The Pharisees of the time of Yeshua are a prime example of forgetting God’s heart. They came time after time to try and trap Yeshua. They were not concerned about the people and in fact they were not concerned about the God they said they served. They had taken the robes of the priesthood, but had forgotten that those were robes of servanthood to God and to His people. They did not see that the instructions of Torah were about the Heart of the Father and not about how to control and enslave people to their own power. This is why toward the end of the chapter Yeshua sums up the Torah by taking them to the heart of the Torah, the Shema.
Yeshua was not telling the Pharisees that the rest of the Torah was done away with as He spoke these words. Instead he was making them come face to face with their attitudes toward the Torah and also the family of God. He was telling them to look back to where Aaron held the breastplate containing the stones of the tribes. He was showing them that their heart was not about serving people, but controlling people.

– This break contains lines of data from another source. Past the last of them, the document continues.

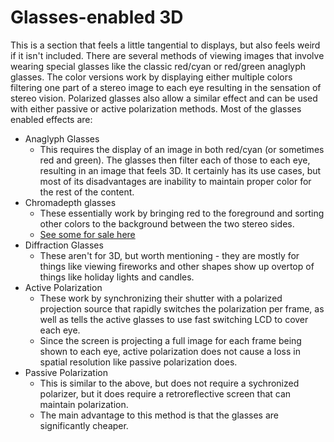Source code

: # Glasses-enabled 3D

This is a section that feels a little tangential to displays, but also feels weird if it isn't included. There are several methods of viewing images that involve wearing special glasses like the classic red/cyan or red/green anaglyph glasses. The color versions work by displaying either multiple colors filtering one part of a stereo image to each eye resulting in the sensation of stereo vision. Polarized glasses also allow a similar effect and can be used with either passive or active polarization methods. Most of the glasses enabled effects are:

* Anaglyph Glasses
  * This requires the display of an image in both red/cyan (or sometimes red and green). The glasses then filter each of those to each eye, resulting in an image that feels 3D. It certainly has its use cases, but most of its disadvantages are inability to maintain proper color for the rest of the content.
* Chromadepth glasses
  * These essentially work by bringing red to the foreground and sorting other colors to the background between the two stereo sides.
  * [See some for sale here](https://www.3dglassesonline.com/products/chromadepth/)
* Diffraction Glasses
  * These aren't for 3D, but worth mentioning - they are mostly for things like viewing fireworks and other shapes show up overtop of things like holiday lights and candles.
* Active Polarization
  * These work by synchronizing their shutter with a polarized projection source that rapidly switches the polarization per frame, as well as tells the active glasses to use fast switching LCD to cover each eye.&#x20;
  * Since the screen is projecting a full image for each frame being shown to each eye, active polarization does not cause a loss in spatial resolution like passive polarization does.
* Passive Polarization
  * This is similar to the above, but does not require a sychronized polarizer, but it does require a retroreflective screen that can maintain polarization.
  * The main advantage to this method is that the glasses are significantly cheaper.
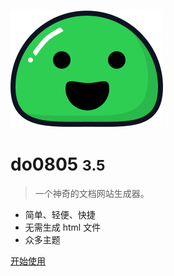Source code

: 
<!-- cover.md -->

![logo](_media/icon.svg)

# do0805 <small>3.5</small>

> 一个神奇的文档网站生成器。

- 简单、轻便、快捷
- 无需生成 html 文件
- 众多主题

[开始使用](#简介)
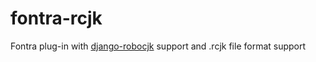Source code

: # fontra-rcjk
Fontra plug-in with [django-robocjk](https://github.com/fontra/django-robo-cjk) support and .rcjk file format support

There are many so-called leaders today that could learn a great lesson from the robes and breastplate of Aaron. In fact, most of us would do well to take a close look at these items ourselves. Where are we carrying His family? Are they being carried simply on our minds as an exercise in intellect? Are they carried on our feet as items to be walked on and used? Are they carried in our back pockets so we can see how much we can get out of them? Or is the family of God carried in the same place Aaron carried them, the same place God carries them? Are they carried on our hearts so we may never forget to love and cherish the family He calls His own, a family we should do the same with!